Study material Block Start

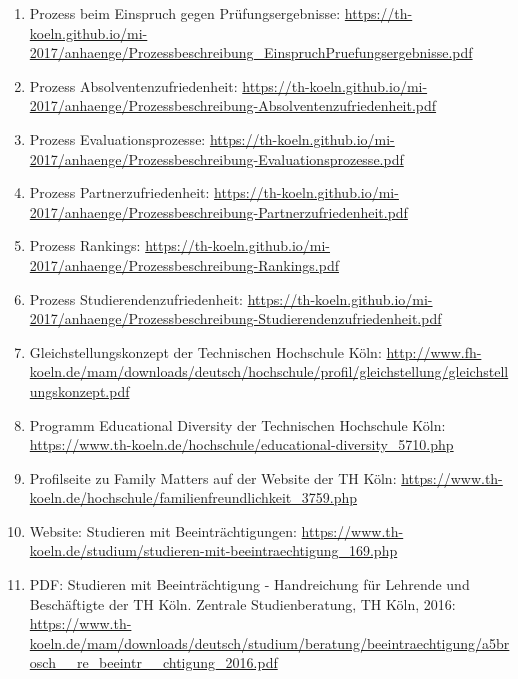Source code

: \documentclass[BCOR12mm,DIV11,titlepage,a4paper,oneside,10pt]{scrbook}
\begin{document}
\begin{sloppypar}
\begin{flushleft}
\begin{enumerate}
\item{Prozess beim Einspruch gegen Prüfungsergebnisse: \url{https://th-koeln.github.io/mi-2017/anhaenge/Prozessbeschreibung\_EinspruchPruefungsergebnisse.pdf} } 
\item{Prozess Absolventenzufriedenheit: \url{https://th-koeln.github.io/mi-2017/anhaenge/Prozessbeschreibung-Absolventenzufriedenheit.pdf} } 
\item{Prozess Evaluationsprozesse: \url{https://th-koeln.github.io/mi-2017/anhaenge/Prozessbeschreibung-Evaluationsprozesse.pdf} } 
\item{Prozess Partnerzufriedenheit: \url{https://th-koeln.github.io/mi-2017/anhaenge/Prozessbeschreibung-Partnerzufriedenheit.pdf} } 
\item{Prozess Rankings: \url{https://th-koeln.github.io/mi-2017/anhaenge/Prozessbeschreibung-Rankings.pdf} } 
\item{Prozess Studierendenzufriedenheit: \url{https://th-koeln.github.io/mi-2017/anhaenge/Prozessbeschreibung-Studierendenzufriedenheit.pdf} } 
\item{Gleichstellungskonzept der Technischen Hochschule Köln: \url{http://www.fh-koeln.de/mam/downloads/deutsch/hochschule/profil/gleichstellung/gleichstellungskonzept.pdf} } 
\item{Programm Educational Diversity der Technischen Hochschule Köln: \url{https://www.th-koeln.de/hochschule/educational-diversity\_5710.php} } 
\item{Profilseite zu Family Matters auf der Website der TH Köln: \url{https://www.th-koeln.de/hochschule/familienfreundlichkeit\_3759.php} } 
\item{Website: Studieren mit Beeinträchtigungen: \url{https://www.th-koeln.de/studium/studieren-mit-beeintraechtigung\_169.php} } 
\item{PDF: Studieren mit Beeinträchtigung - Handreichung für Lehrende und Beschäftigte der TH Köln. Zentrale Studienberatung, TH Köln, 2016: \url{https://www.th-koeln.de/mam/downloads/deutsch/studium/beratung/beeintraechtigung/a5brosch\_\_re\_beeintr\_\_chtigung\_2016.pdf} } 

\end{enumerate}

\end{flushleft}
\end{sloppypar}

\backmatter
\end{document}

Study material Block End

- Task directions
All lines of the material that contain the string "Website" are to be copied.

- Expected answer
\item{Profilseite zu Family Matters auf der Website der TH Köln: \url{https://www.th-koeln.de/hochschule/familienfreundlichkeit\_3759.php} } 
\item{Website: Studieren mit Beeinträchtigungen: \url{https://www.th-koeln.de/studium/studieren-mit-beeintraechtigung\_169.php} } 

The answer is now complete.